10 Questions: For Julian Bond On Civil Rights
Nancy Ramsey is a contributor to CBSNews.com
For some perspective on the civil rights movement—its triumphs, its shortcomings, its current standing—we called Julian Bond. Now chairman of the NAACP and a professor of history at the University of Virginia, Bond has been on the forefront of civil rights all his life. As a college student in Atlanta in the late 1950s and early '60s, he founded an organization to integrate the city's theaters, lunch counters and parks. He went on to help found SNCC, the Student Nonviolent Coordinating Committee, and later was elected to the Georgia House of Representatives—but it took Supreme Court intervention for him to be seated.
We posed our 10 Questions to him and found that he is still as provocative and challenging as he ever was.
1. You were a very active participant in the civil rights movement. Looking back, what do you think the movement's greatest triumph was? And its failures?
The greatest triumphs were the passage of the '64 Civil Rights Act and the '65 Voting Rights Act. These two laws codified important demands of the then civil rights movement - access to public facilities and access to the franchise.
The movement's greatest failure – and it is immense - is its failure to convince our fellow Americans that racial discrimination remains a severe problem today. A majority of white Americans today by every poll believe black and white Americans have achieved equal status in the country - in fact, many believe equality was achieved by the time Martin Luther King died. And that complaints about inequality are from those who are just ingrates or discontents, who wouldn't be satisfied with anything.
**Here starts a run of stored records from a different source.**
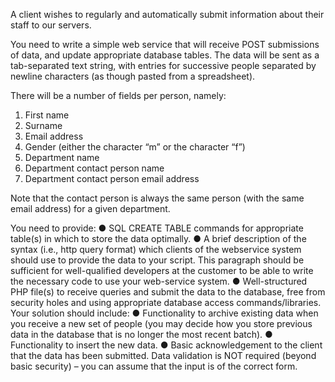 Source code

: A client wishes to regularly and automatically submit information about their staff to our
servers. 

You need to write a simple web service that will receive POST submissions of data,
and update appropriate database tables.
The data will be sent as a tab-separated text string, with entries for successive people
separated by newline characters (as though pasted from a spreadsheet). 

There will be a number of fields per person, namely:
1. First name
2. Surname
3. Email address
4. Gender (either the character “m” or the character “f”)
5. Department name
6. Department contact person name
7. Department contact person email address

Note that the contact person is always the same person (with the same email address) for a
given department.

You need to provide:
● SQL CREATE TABLE commands for appropriate table(s) in which to store the data
optimally.
● A brief description of the syntax (i.e., http query format) which clients of the
webservice system should use to provide the data to your script. This paragraph
should be sufficient for well-qualified developers at the customer to be able to write
the necessary code to use your web-service system.
● Well-structured PHP file(s) to receive queries and submit the data to the database,
free from security holes and using appropriate database access commands/libraries.
Your solution should include:
● Functionality to archive existing data when you receive a new set of people (you may
decide how you store previous data in the database that is no longer the most recent
batch).
● Functionality to insert the new data.
● Basic acknowledgement to the client that the data has been submitted.
Data validation is NOT required (beyond basic security) – you can assume that the input is
of the correct form. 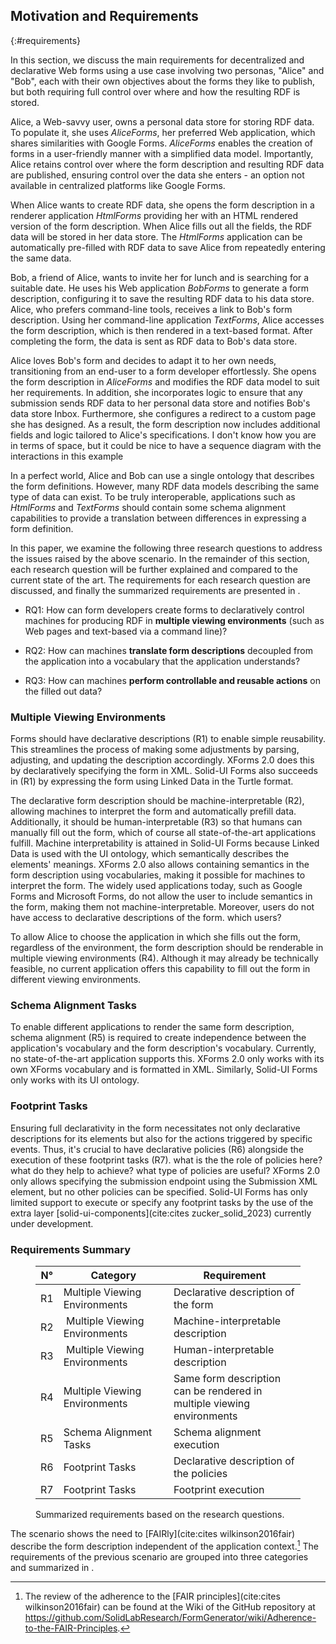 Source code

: ## Motivation and Requirements
{:#requirements}

In this section, we discuss the main requirements for decentralized and declarative Web forms using a use case involving two personas, "Alice" and "Bob", each with their own objectives about the forms they like to publish, but both requiring full control over where and how the resulting RDF is stored.

Alice, a Web-savvy user, owns a personal data store for storing RDF data.
To populate it, she uses *AliceForms*, her preferred Web application, which shares similarities with Google Forms.
*AliceForms* enables the creation of forms in a user-friendly manner with a simplified data model.
Importantly, Alice retains control over where the form description and resulting RDF data are published, ensuring control over the data she enters - an option not available in centralized platforms like Google Forms.

When Alice wants to create RDF data, she opens the form description in a renderer application *HtmlForms* providing her with an HTML rendered version of the form description.
When Alice fills out all the fields, the RDF data will be stored in her data store.
The *HtmlForms* application can be automatically pre-filled with RDF data to save Alice from repeatedly entering the same data.

Bob, a friend of Alice, wants to invite her for lunch and is searching for a suitable date.
He uses his Web application *BobForms* to generate a form description, configuring it to save the resulting RDF data to his data store.
Alice, who prefers command-line tools, receives a link to Bob's form description.
Using her command-line application *TextForms*, Alice accesses the form description, which is then rendered in a text-based format.
After completing the form, the data is sent as RDF data to Bob's data store.

Alice loves Bob's form and decides to adapt it to her own needs, transitioning from an end-user to a form developer effortlessly.
She opens the form description in *AliceForms* and modifies the RDF data model to suit her requirements.
In addition, she incorporates logic to ensure that any submission sends RDF data to her personal data store and notifies Bob's data store Inbox.
Furthermore, she configures a redirect to a custom page she has designed.
As a result, the form description now includes additional fields and logic tailored to Alice's specifications.
<span class="comment" data-author="BE">
I don't know how you are in terms of space, but it could be nice to have a sequence diagram with the interactions in this example
</span>

In a perfect world, Alice and Bob can use a single ontology that describes the form definitions.
However, many RDF data models describing the same type of data can exist.
To be truly interoperable, applications such as *HtmlForms* and *TextForms* should contain some schema alignment capabilities to provide a translation between differences in expressing a form definition.

In this paper, we examine the following three research questions to address the issues raised by the above scenario.
In the remainder of this section, each research question will be further explained and compared to the current state of the art.
The requirements for each research question are discussed, and finally the summarized requirements are presented in [](#requirements-table).

- RQ1: How can form developers create forms to declaratively control machines for producing RDF in **multiple viewing environments** (such as Web pages and text-based via a command line)?

- RQ2: How can machines **translate form descriptions** decoupled from the application into a vocabulary that the application understands?

- RQ3: How can machines **perform controllable and reusable actions** on the filled out data?


### Multiple Viewing Environments

Forms should have declarative descriptions (R1) to enable simple reusability.
This streamlines the process of making some adjustments by parsing, adjusting, and updating the description accordingly.
XForms 2.0 does this by declaratively specifying the form in XML.
Solid-UI Forms also succeeds in (R1) by expressing the form using Linked Data in the Turtle format.

The declarative form description should be machine-interpretable (R2), allowing machines to interpret the form and automatically prefill data. 
Additionally, it should be human-interpretable (R3) so that humans can manually fill out the form, which of course all state-of-the-art applications fulfill.
Machine interpretability is attained in Solid-UI Forms because Linked Data is used with the UI ontology, which semantically describes the elements' meanings.
XForms 2.0 also allows containing semantics in the form description using vocabularies, making it possible for machines to interpret the form.
The widely used applications today, such as Google Forms and Microsoft Forms, do not allow the user to include semantics in the form, making them not machine-interpretable.
Moreover, users do not have access to declarative descriptions of the form.
<span class="comment" data-author="BE">
which users?
</span>

To allow Alice to choose the application in which she fills out the form, regardless of the environment, the form description should be renderable in multiple viewing environments (R4).
Although it may already be technically feasible, no current application offers this capability to fill out the form in different viewing environments.


### Schema Alignment Tasks

To enable different applications to render the same form description, schema alignment (R5) is required to create independence between the application's vocabulary and the form description's vocabulary.
Currently, no state-of-the-art application supports this. XForms 2.0 only works with its own XForms vocabulary and is formatted in XML.
Similarly, Solid-UI Forms only works with its UI ontology.


### Footprint Tasks

Ensuring full declarativity in the form necessitates not only declarative descriptions for its elements but also for the actions triggered by specific events.
Thus, it's crucial to have declarative policies (R6) alongside the execution of these footprint tasks (R7). 
<span class="comment" data-author="BE">
what is the the role of policies here? what do they help to achieve? what type of policies are useful?
</span>
XForms 2.0 only allows specifying the submission endpoint using the Submission XML element, but no other policies can be specified.
Solid-UI Forms has only limited support to execute or specify any footprint tasks by the use of the extra layer [solid-ui-components](cite:cites zucker_solid_2023) currently under development.


### Requirements Summary

<figure id="requirements-table" class="table" markdown="1">

| N° | Category                       | Requirement                                                                |
|----|--------------------------------|----------------------------------------------------------------------------|
| R1 | Multiple Viewing Environments  | Declarative description of the form                                        |
| R2 | Multiple Viewing Environments  | Machine-interpretable description                                          |
| R3 | Multiple Viewing Environments  | Human-interpretable description                                            |
| R4 | Multiple Viewing Environments  | Same form description can be rendered in <br>multiple viewing environments |
| R5 | Schema Alignment Tasks         | Schema alignment execution                                                 |
| R6 | Footprint Tasks                | Declarative description of the policies                                    |
| R7 | Footprint Tasks                | Footprint execution                                                        |

<figcaption markdown="block">
Summarized requirements based on the research questions.
</figcaption>
</figure>

The scenario shows the need to [FAIRly](cite:cites wilkinson2016fair) describe the form description independent of the application context.[^FAIR]
The requirements of the previous scenario are grouped into three categories and summarized in [](#requirements-table).

[^FAIR]: The review of the adherence to the [FAIR principles](cite:cites wilkinson2016fair) can be found at the Wiki of the GitHub repository at [https://github.com/SolidLabResearch/FormGenerator/wiki/<wbr/>Adherence-to-the-FAIR-Principles](https://github.com/SolidLabResearch/FormGenerator/wiki/Adherence-to-the-FAIR-Principles).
Despite ample evidence that there's an enormous racial divide, people more and more think that if you live in a poor neighborhood, a place like the South Bronx, for example, it's because you want to or because of some character flaw that makes it impossible for you to do any better. There's nothing external about your situation, it's all internal.
2. We spoke recently with Ernie Green, one of the first African American students to attend Little Rock. You were among the first African Americans in Georgia's state legislature. And like the Little Rock integration, you
had to take your case to the federal government when the legislature initially refused to seat you because of your outspoken opposition to the Vietnam War. What stands out most in your mind about that time? You were elected in 1965 but didn't take your seat until early 1967...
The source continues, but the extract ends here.